Likewise, in Blade Runner, the brief battle between Roy and Deckard is expanded in the film and, in doing so, Ridley Scott transforms Batty from a soulless psychopath to a flawed, troubled soul. In his final dying moments, Roy saves Deckard who is hanging from the side of a building about to plummet to his death. Roy collapses into a meditative pose and proudly admits to Deckard, “I’ve… seen things you people wouldn’t believe. Attack ships on fire off the shoulder of Orion. I watched C-beams…glitter in the dark near Tannhauser Gate… All those… moments will be lost… in time… like… tears in rain.” Roy then lowers his head to meet his fate. In this scene, the viewer is again faced with the eye and sights that he/she will never see due to Batty’s death. This parallels some of Deckard’s final thoughts in Do Androids Dream of Electric Sheep?: “Once, he [Deckard] thought, I would have seen the stars. Years ago. But now it’s only the dust; no one has seen a star in years, at least not from Earth. Maybe I’ll go where I can see stars, he said to himself” (p. 225).

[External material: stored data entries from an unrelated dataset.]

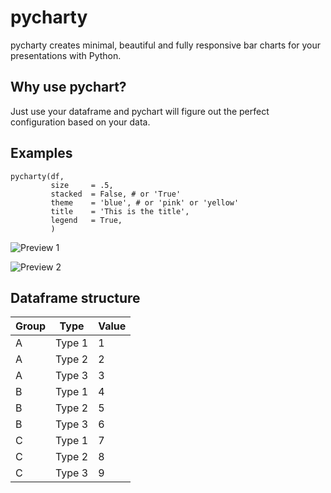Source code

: # pycharty
pycharty creates minimal, beautiful and fully responsive bar charts for your presentations with Python.
## Why use pychart?
Just use your dataframe and pychart will figure out the perfect configuration based on your data. 
## Examples
```
pycharty(df,
         size     = .5,
         stacked  = False, # or 'True'
         theme    = 'blue', # or 'pink' or 'yellow'
         title    = 'This is the title',
         legend   = True,
         )
```
![Preview 1](https://i.imgur.com/Xs0fxAV.png)

![Preview 2](https://i.imgur.com/NJfB1sX.png)

## Dataframe structure
Group | Type | Value 
----- | ---- | ------
A | Type 1 | 1
A | Type 2 | 2
A | Type 3 | 3
B | Type 1 | 4
B | Type 2 | 5
B | Type 3 | 6
C | Type 1 | 7
C | Type 2 | 8
C | Type 3 | 9
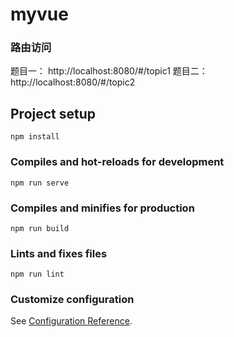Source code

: # myvue


### 路由访问

题目一： http://localhost:8080/#/topic1
题目二： http://localhost:8080/#/topic2



## Project setup
```
npm install
```

### Compiles and hot-reloads for development
```
npm run serve
```

### Compiles and minifies for production
```
npm run build
```

### Lints and fixes files
```
npm run lint
```

### Customize configuration
See [Configuration Reference](https://cli.vuejs.org/config/).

For all intents and purposes, Blade Runner is Scott’s cinematic assimilation of Dick’s dystopian vision of tomorrow through the lens of a “many-worlds interpretation” into the ‘uncanny valley’ of human/machine interaction. This paper is by no means exhaustive for I have left out the mind’s eye of Mercerism—the Sisyphean video-game religion that would make Albert Camus proud. Nor have I included scenes from the film involving Chew—genetic engineer of the replicants’ eyes. However, I have tried to include as much as possible without turning this response into an 8-page paper. Therefore, I will end on this note: for as many liberties as Ridley Scott takes with Philip K. Dick’s novel, the overriding themes concerning the complexities of human nature and the nature of reality still remain intact, and Scott’s use of the eye keeps these themes in focus; without them, the movie would quite simply be blinded by kipple compared to the novel.